Yeats’ Second Coming reflects the title and the thesis of Achebe’s Things Fall Apart. Achebe’s novel mirrors Stanley’s original intervention, but from an African perspective in its foregrounding of colonialism and its aftermath, revealing changes of reality for the colonized. Achebe gives voice to the fictional Umuofia clan of Lower Nigeria, focusing on their ancient Greek-like, democratic-pastoral life along with its imbroglios where justice is harsh but humane. However, Homi Bhabha’s Third Space Theory unfolds when the British colonizers administer justice, in which the colonized historical identity is challenged through a unifying force, resulting in cultrual homogenization. Reading the final section of Things Fall Apart reveals the British voice supersedes the empathetic omniscient voice of the first two thirds of the novel, establishing the power of the “Queen’s” justice that minimizes and infantilizes Okonkwo and five other Umuofia clan leaders. By accepting the British District Commissioner’s “invitation” for a discussion about the Christian church burning, they instead find themselves thrown into prison, beaten into submission, and offered a choice of paying a fine of 250 bags of cowries, or be hanged.

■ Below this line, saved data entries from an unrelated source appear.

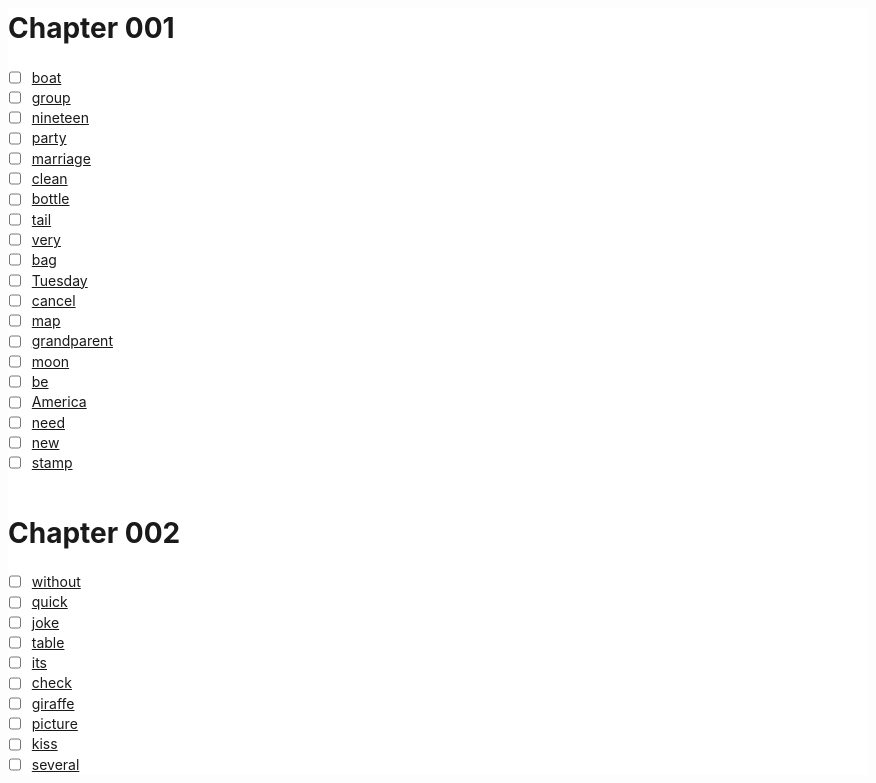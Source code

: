 
# Chapter 001

- [ ] [boat](https://github.com/Tdahuyou/qwerty-learner-tools/blob/main/dict/ChuZhongluan_2/boat.md)
- [ ] [group](https://github.com/Tdahuyou/qwerty-learner-tools/blob/main/dict/ChuZhongluan_2/group.md)
- [ ] [nineteen](https://github.com/Tdahuyou/qwerty-learner-tools/blob/main/dict/ChuZhongluan_2/nineteen.md)
- [ ] [party](https://github.com/Tdahuyou/qwerty-learner-tools/blob/main/dict/ChuZhongluan_2/party.md)
- [ ] [marriage](https://github.com/Tdahuyou/qwerty-learner-tools/blob/main/dict/ChuZhongluan_2/marriage.md)
- [ ] [clean](https://github.com/Tdahuyou/qwerty-learner-tools/blob/main/dict/ChuZhongluan_2/clean.md)
- [ ] [bottle](https://github.com/Tdahuyou/qwerty-learner-tools/blob/main/dict/ChuZhongluan_2/bottle.md)
- [ ] [tail](https://github.com/Tdahuyou/qwerty-learner-tools/blob/main/dict/ChuZhongluan_2/tail.md)
- [ ] [very](https://github.com/Tdahuyou/qwerty-learner-tools/blob/main/dict/ChuZhongluan_2/very.md)
- [ ] [bag](https://github.com/Tdahuyou/qwerty-learner-tools/blob/main/dict/ChuZhongluan_2/bag.md)
- [ ] [Tuesday](https://github.com/Tdahuyou/qwerty-learner-tools/blob/main/dict/ChuZhongluan_2/Tuesday.md)
- [ ] [cancel](https://github.com/Tdahuyou/qwerty-learner-tools/blob/main/dict/ChuZhongluan_2/cancel.md)
- [ ] [map](https://github.com/Tdahuyou/qwerty-learner-tools/blob/main/dict/ChuZhongluan_2/map.md)
- [ ] [grandparent](https://github.com/Tdahuyou/qwerty-learner-tools/blob/main/dict/ChuZhongluan_2/grandparent.md)
- [ ] [moon](https://github.com/Tdahuyou/qwerty-learner-tools/blob/main/dict/ChuZhongluan_2/moon.md)
- [ ] [be](https://github.com/Tdahuyou/qwerty-learner-tools/blob/main/dict/ChuZhongluan_2/be.md)
- [ ] [America](https://github.com/Tdahuyou/qwerty-learner-tools/blob/main/dict/ChuZhongluan_2/America.md)
- [ ] [need](https://github.com/Tdahuyou/qwerty-learner-tools/blob/main/dict/ChuZhongluan_2/need.md)
- [ ] [new](https://github.com/Tdahuyou/qwerty-learner-tools/blob/main/dict/ChuZhongluan_2/new.md)
- [ ] [stamp](https://github.com/Tdahuyou/qwerty-learner-tools/blob/main/dict/ChuZhongluan_2/stamp.md)

# Chapter 002

- [ ] [without](https://github.com/Tdahuyou/qwerty-learner-tools/blob/main/dict/ChuZhongluan_2/without.md)
- [ ] [quick](https://github.com/Tdahuyou/qwerty-learner-tools/blob/main/dict/ChuZhongluan_2/quick.md)
- [ ] [joke](https://github.com/Tdahuyou/qwerty-learner-tools/blob/main/dict/ChuZhongluan_2/joke.md)
- [ ] [table](https://github.com/Tdahuyou/qwerty-learner-tools/blob/main/dict/ChuZhongluan_2/table.md)
- [ ] [its](https://github.com/Tdahuyou/qwerty-learner-tools/blob/main/dict/ChuZhongluan_2/its.md)
- [ ] [check](https://github.com/Tdahuyou/qwerty-learner-tools/blob/main/dict/ChuZhongluan_2/check.md)
- [ ] [giraffe](https://github.com/Tdahuyou/qwerty-learner-tools/blob/main/dict/ChuZhongluan_2/giraffe.md)
- [ ] [picture](https://github.com/Tdahuyou/qwerty-learner-tools/blob/main/dict/ChuZhongluan_2/picture.md)
- [ ] [kiss](https://github.com/Tdahuyou/qwerty-learner-tools/blob/main/dict/ChuZhongluan_2/kiss.md)
- [ ] [several](https://github.com/Tdahuyou/qwerty-learner-tools/blob/main/dict/ChuZhongluan_2/several.md)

This demonstration of British justice is a violent push into Bhabha’s “Third Space:” The “First Space” being the culture of the Umuofia; the “Second Space” is the British culture. The clash of the two forces the Umuofia into a third ontological space where they will remain. Following the dishonored clan leaders on their homeward trudge from prison, Yeats’ rings in the air, “The blood-dimmed tide is loosed everywhere, and the ceremony of innocence is lost . . .,” foreshadowing the psychological and social disintegration of Okonkwo and his village. Rereading the British District Commissioner’s actions, it becomes obvious that his use of debasement is a double edged sword affecting both the colonized and the colonizer. Debasement is used simultaneously as an instrument to control the colonized, and serves as protection for the colonizer. David Spurr says, “it has more to do with a “desire for and identification with the Other that must be resisted.”

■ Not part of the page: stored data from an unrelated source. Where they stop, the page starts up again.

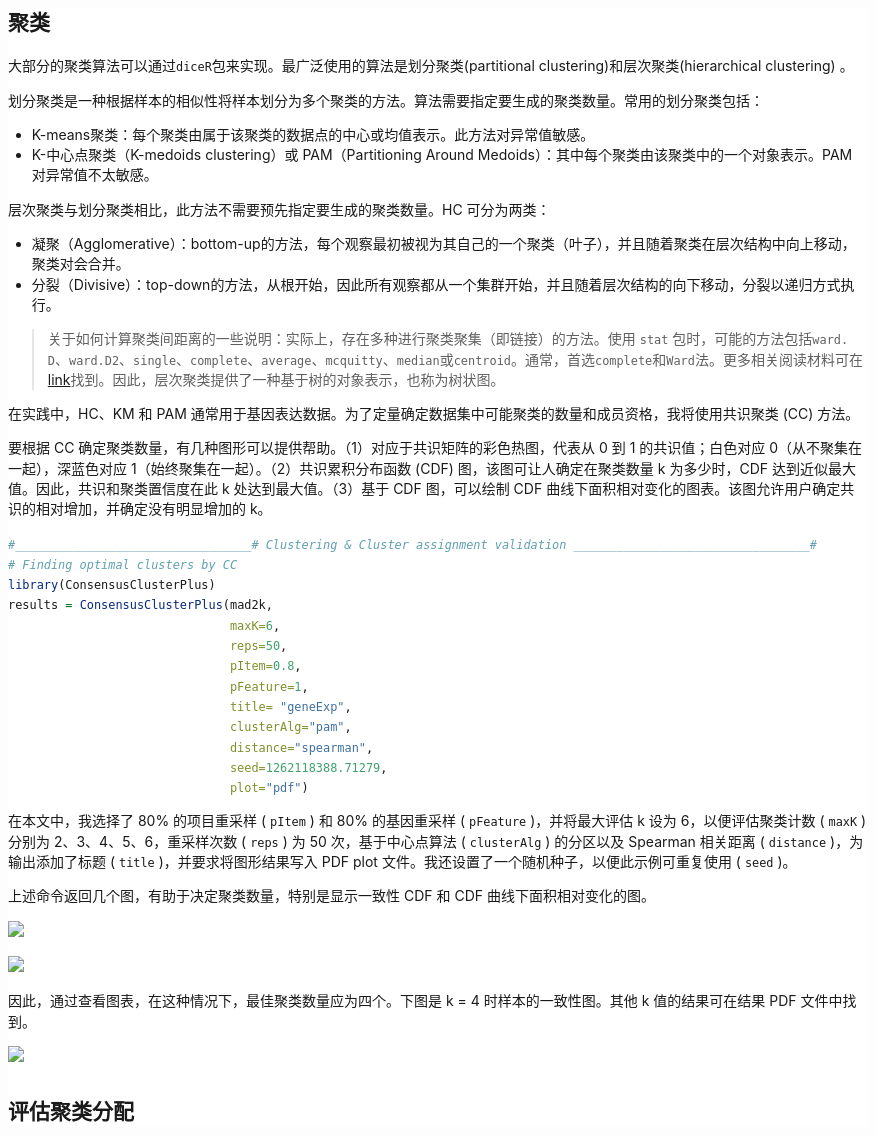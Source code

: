 ## 聚类  

大部分的聚类算法可以通过`diceR`包来实现。最广泛使用的算法是划分聚类(partitional clustering)和层次聚类(hierarchical clustering) 。  

划分聚类是一种根据样本的相似性将样本划分为多个聚类的方法。算法需要指定要生成的聚类数量。常用的划分聚类包括：  
+ K-means聚类：每个聚类由属于该聚类的数据点的中心或均值表示。此方法对异常值敏感。
+ K-中心点聚类（K-medoids clustering）或 PAM（Partitioning Around Medoids）：其中每个聚类由该聚类中的一个对象表示。PAM 对异常值不太敏感。  

层次聚类与划分聚类相比，此方法不需要预先指定要生成的聚类数量。HC 可分为两类：  
+ 凝聚（Agglomerative）：bottom-up的方法，每个观察最初被视为其自己的一个聚类（叶子），并且随着聚类在层次结构中向上移动，聚类对会合并。  
+ 分裂（Divisive）：top-down的方法，从根开始，因此所有观察都从一个集群开始，并且随着层次结构的向下移动，分裂以递归方式执行。  

> 关于如何计算聚类间距离的一些说明：实际上，存在多种进行聚类聚集（即链接）的方法。使用 `stat` 包时，可能的方法包括`ward.D`、`ward.D2`、`single`、`complete`、`average`、`mcquitty`、`median`或`centroid`。通常，首选`complete`和`Ward`法。更多相关阅读材料可在[link](https://www.datanovia.com/en/lessons/agglomerative-hierarchical-clustering/)找到。因此，层次聚类提供了一种基于树的对象表示，也称为树状图。  

在实践中，HC、KM 和 PAM 通常用于基因表达数据。为了定量确定数据集中可能聚类的数量和成员资格，我将使用共识聚类 (CC) 方法。  

要根据 CC 确定聚类数量，有几种图形可以提供帮助。（1）对应于共识矩阵的彩色热图，代表从 0 到 1 的共识值；白色对应 0（从不聚集在一起），深蓝色对应 1（始终聚集在一起）。（2）共识累积分布函数 (CDF) 图，该图可让人确定在聚类数量 k 为多少时，CDF 达到近似最大值。因此，共识和聚类置信度在此 k 处达到最大值。（3）基于 CDF 图，可以绘制 CDF 曲线下面积相对变化的图表。该图允许用户确定共识的相对增加，并确定没有明显增加的 k。  

```R
#_________________________________# Clustering & Cluster assignment validation _________________________________#
# Finding optimal clusters by CC
library(ConsensusClusterPlus)
results = ConsensusClusterPlus(mad2k,
                               maxK=6,
                               reps=50,
                               pItem=0.8,
                               pFeature=1,
                               title= "geneExp",
                               clusterAlg="pam",
                               distance="spearman",
                               seed=1262118388.71279,
                               plot="pdf")
```

在本文中，我选择了 80% 的项目重采样 ( `pItem` ) 和 80% 的基因重采样 ( `pFeature` )，并将最大评估 k 设为 6，以便评估聚类计数 ( `maxK` ) 分别为 2、3、4、5、6，重采样次数 ( `reps` ) 为 50 次，基于中心点算法 ( `clusterAlg` ) 的分区以及 Spearman 相关距离 ( `distance` )，为输出添加了标题 ( `title` )，并要求将图形结果写入 PDF plot 文件。我还设置了一个随机种子，以便此示例可重复使用 ( `seed` )。  

上述命令返回几个图，有助于决定聚类数量，特别是显示一致性 CDF 和 CDF 曲线下面积相对变化的图。  

![](https://cdn.jsdelivr.net/gh/Moonerss/CDN/paper/subtype/1752719109479.png)  

![](https://cdn.jsdelivr.net/gh/Moonerss/CDN/paper/subtype/1752719133157.png)  

因此，通过查看图表，在这种情况下，最佳聚类数量应为四个。下图是 k = 4 时样本的一致性图。其他 k 值的结果可在结果 PDF 文件中找到。  

![](https://cdn.jsdelivr.net/gh/Moonerss/CDN/paper/subtype/1752719210154.png)  


## 评估聚类分配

Defining Spurr’s explanation, it ostensibly draws an invisible line of anxiety that cannot be crossed, allowing the District Commissioner to avoid the effects in the void of “imperial delirium.” Unraveled psychologically and socially, Okonkwo commits the worst sin of his tribe. He hangs himself. Witness to Okonkwo hanging from the tree, the District Commissioner is able to remain psychologically aloof, thinking only of the book he is writing in which he will allot a chapter to Okonkwo; but upon further reflection, decides a paragraph will be sufficient, thus, negating Okonkwo in death as he negates him in life in preservation of the imperialist position. Okonkwo’s change of reality moves him from the space of once a prosperous farmer, to become nothing more than a footnote in British history.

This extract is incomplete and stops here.